Alternatively: you can decide that we are going to master big data – and master all its dependencies, requirements and implications, including cloud and other infrastructures, Internet of things technologies as well as privacy and security. And do it on our own terms.
And by the way – privacy and security safeguards do not just have to be about protecting and limiting. Data generates value, and unlocks the door to new opportunities: you don't need to "protect" people from their own assets. What you need is to empower people, give them control, give them a fair share of that value. Give them rights over their data – and responsibilities too, and the digital tools to exercise them. And ensure that the networks and systems they use are affordable, flexible, resilient, trustworthy, secure.
One thing is clear: the answer to greater security is not just to build walls. Many millennia ago, the Greek people realised that. They realised that you can build walls as high and as strong as you like – it won't make a difference, not without the right awareness, the right risk management, the right security, at every link in the chain. If only the Trojans had realised that too! The same is true in the digital age: keep our data locked up in Europe, engage in an impossible dream of isolation, and we lose an opportunity; without gaining any security.
But master all these areas, and we would truly have mastered big data. Then we would have showed technology can take account of democratic values; and that a dynamic democracy can cope with technology. Then we would have a boost to benefit every European.

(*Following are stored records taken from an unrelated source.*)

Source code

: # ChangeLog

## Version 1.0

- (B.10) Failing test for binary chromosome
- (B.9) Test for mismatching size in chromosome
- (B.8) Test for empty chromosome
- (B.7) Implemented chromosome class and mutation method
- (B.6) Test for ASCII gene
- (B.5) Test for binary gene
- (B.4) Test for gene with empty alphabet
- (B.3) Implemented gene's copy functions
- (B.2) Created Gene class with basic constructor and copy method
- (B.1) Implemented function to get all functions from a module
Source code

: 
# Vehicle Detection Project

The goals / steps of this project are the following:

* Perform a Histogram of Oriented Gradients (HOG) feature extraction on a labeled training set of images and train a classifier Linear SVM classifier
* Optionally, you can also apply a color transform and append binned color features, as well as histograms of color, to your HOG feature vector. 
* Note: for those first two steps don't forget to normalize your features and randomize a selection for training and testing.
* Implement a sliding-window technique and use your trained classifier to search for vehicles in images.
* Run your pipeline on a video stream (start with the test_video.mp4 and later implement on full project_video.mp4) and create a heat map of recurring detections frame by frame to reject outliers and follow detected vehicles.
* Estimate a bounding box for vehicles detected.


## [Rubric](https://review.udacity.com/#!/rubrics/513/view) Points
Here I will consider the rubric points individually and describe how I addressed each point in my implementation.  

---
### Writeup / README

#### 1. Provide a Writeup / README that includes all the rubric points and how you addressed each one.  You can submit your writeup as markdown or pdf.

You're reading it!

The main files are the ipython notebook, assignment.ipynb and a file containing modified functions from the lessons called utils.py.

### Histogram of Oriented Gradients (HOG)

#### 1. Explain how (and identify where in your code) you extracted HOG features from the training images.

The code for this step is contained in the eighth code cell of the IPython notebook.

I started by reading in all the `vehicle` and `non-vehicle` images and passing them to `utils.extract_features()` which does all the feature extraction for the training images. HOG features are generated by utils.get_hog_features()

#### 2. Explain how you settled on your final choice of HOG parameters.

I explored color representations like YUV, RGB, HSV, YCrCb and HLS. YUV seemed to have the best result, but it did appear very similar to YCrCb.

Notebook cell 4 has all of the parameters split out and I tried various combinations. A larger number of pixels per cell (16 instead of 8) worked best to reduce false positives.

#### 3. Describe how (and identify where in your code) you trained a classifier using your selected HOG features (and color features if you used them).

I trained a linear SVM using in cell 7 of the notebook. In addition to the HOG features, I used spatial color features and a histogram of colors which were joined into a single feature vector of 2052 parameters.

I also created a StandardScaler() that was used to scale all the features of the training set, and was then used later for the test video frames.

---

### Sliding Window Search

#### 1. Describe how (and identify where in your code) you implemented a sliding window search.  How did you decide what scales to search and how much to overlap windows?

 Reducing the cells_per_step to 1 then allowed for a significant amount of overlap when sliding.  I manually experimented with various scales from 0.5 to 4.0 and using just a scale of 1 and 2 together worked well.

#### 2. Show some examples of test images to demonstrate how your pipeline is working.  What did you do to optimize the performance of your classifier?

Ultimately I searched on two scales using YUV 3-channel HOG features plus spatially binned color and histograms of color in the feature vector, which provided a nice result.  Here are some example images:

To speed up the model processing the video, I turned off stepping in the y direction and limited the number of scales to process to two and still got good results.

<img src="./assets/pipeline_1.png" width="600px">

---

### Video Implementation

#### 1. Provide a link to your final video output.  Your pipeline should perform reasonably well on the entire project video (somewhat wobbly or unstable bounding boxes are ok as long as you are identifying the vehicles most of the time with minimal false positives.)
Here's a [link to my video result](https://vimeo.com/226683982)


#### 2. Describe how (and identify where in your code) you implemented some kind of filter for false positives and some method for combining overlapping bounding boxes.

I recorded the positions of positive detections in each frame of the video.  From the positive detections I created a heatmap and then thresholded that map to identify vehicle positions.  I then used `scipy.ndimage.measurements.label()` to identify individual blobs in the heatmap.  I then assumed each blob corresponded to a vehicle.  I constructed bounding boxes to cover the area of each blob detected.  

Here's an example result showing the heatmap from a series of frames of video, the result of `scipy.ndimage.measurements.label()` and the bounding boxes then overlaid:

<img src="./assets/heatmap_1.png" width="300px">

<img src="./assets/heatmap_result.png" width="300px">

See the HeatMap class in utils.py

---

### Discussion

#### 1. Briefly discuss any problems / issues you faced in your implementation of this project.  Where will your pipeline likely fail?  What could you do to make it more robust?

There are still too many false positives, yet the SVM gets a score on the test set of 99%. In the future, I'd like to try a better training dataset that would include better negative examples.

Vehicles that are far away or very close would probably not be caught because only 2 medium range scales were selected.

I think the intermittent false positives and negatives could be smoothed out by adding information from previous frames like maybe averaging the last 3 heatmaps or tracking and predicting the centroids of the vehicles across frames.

So let's turn this asset into gold. With the infrastructure to capture and process. Cloud capability that is efficient, affordable, on-demand. Let's tackle the obstacles, from standards and certification, trust and security, to ownership and copyright. With the right skills, so our workforce can seize this opportunity. With new partnerships, getting all the right players together. And investing in research and innovation. Over the next two years, we are putting 90 million euros on the table for big data and 125 million for the cloud.
I want to respond to this economic imperative. And I want to respond to the call of the European Council – looking at all the aspects relevant to tomorrow's digital economy.
You can help us build this future. All of you. Helping to bring about the digital data-driven economy of the future. Expanding and depening the ecosystem around data. New players, new intermediaries, new solutions, new jobs, new growth.
Last year in Vilnius, I raised the idea of a public private partnership in this area. That can be a powerful way to work together – and something that has worked very well for us in other areas, like 5G.
But let me be clear. Public money is not free money. Before you can unlock it you need a very clear plan, showing how any public investment will work, how it connects to the activities around it, and how it will pay off.
For all its importance: big data is no different. So we need a Strategic Research and Innovation Agenda that does all this– growing from a broad, inclusive and representative basis, pulling together different priorities, so they make sense across the board.
I know many of you have been busy working on such an agenda. And you are going to discuss text here at the EDF. That is welcome. When we have stable input we will have to check and review it against the requirements for PPPs in Horizon 2020. And then finalise to go ahead. And we need to do all this quickly, and to the highest quality.
I'm sure you will continue that and all the other hard work: engaging, networking , developing. Finding data innovations for the public sector and business too. From big industry players to small entrepreneurs; from researchers to venture capitalists - you are all part of the European data economy, and part of our economic future.
Together, I hope we can build on that, working together for a European future that thrives on data.